**TASK DESCRIPTION**
In the listing below, find each line containing "https" and report it.
::::
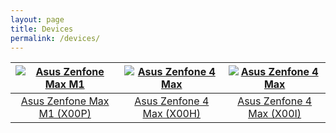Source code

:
 ```yaml
---
layout: page
title: Devices
permalink: /devices/
---
```


| [![Asus Zenfone Max M1](http://asusdevices.github.io/images/X00P.png)](https://asusdevices.github.io/X00P/ "See device info") | [![Asus Zenfone 4 Max](http://asusdevices.github.io/images/X00H.png)](https://asusdevices.github.io/X00H/ "See device info") | [![Asus Zenfone 4 Max](http://asusdevices.github.io/images/X00I.png)](https://asusdevices.github.io/X00I/ "See device info") |
|:--:|:--:|:--:| 
| [Asus Zenfone Max M1 (X00P)](https://asusdevices.github.io/X00P/ "See device info") | [Asus Zenfone 4 Max (X00H)](https://asusdevices.github.io/X00H/ "See device info") | [Asus Zenfone 4 Max (X00I)](https://asusdevices.github.io/X00I/ "See device info") |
::::
**YOUR RESPONSE**
| [![Asus Zenfone Max M1](http://asusdevices.github.io/images/X00P.png)](https://asusdevices.github.io/X00P/ "See device info") | [![Asus Zenfone 4 Max](http://asusdevices.github.io/images/X00H.png)](https://asusdevices.github.io/X00H/ "See device info") | [![Asus Zenfone 4 Max](http://asusdevices.github.io/images/X00I.png)](https://asusdevices.github.io/X00I/ "See device info") |
| [Asus Zenfone Max M1 (X00P)](https://asusdevices.github.io/X00P/ "See device info") | [Asus Zenfone 4 Max (X00H)](https://asusdevices.github.io/X00H/ "See device info") | [Asus Zenfone 4 Max (X00I)](https://asusdevices.github.io/X00I/ "See device info") |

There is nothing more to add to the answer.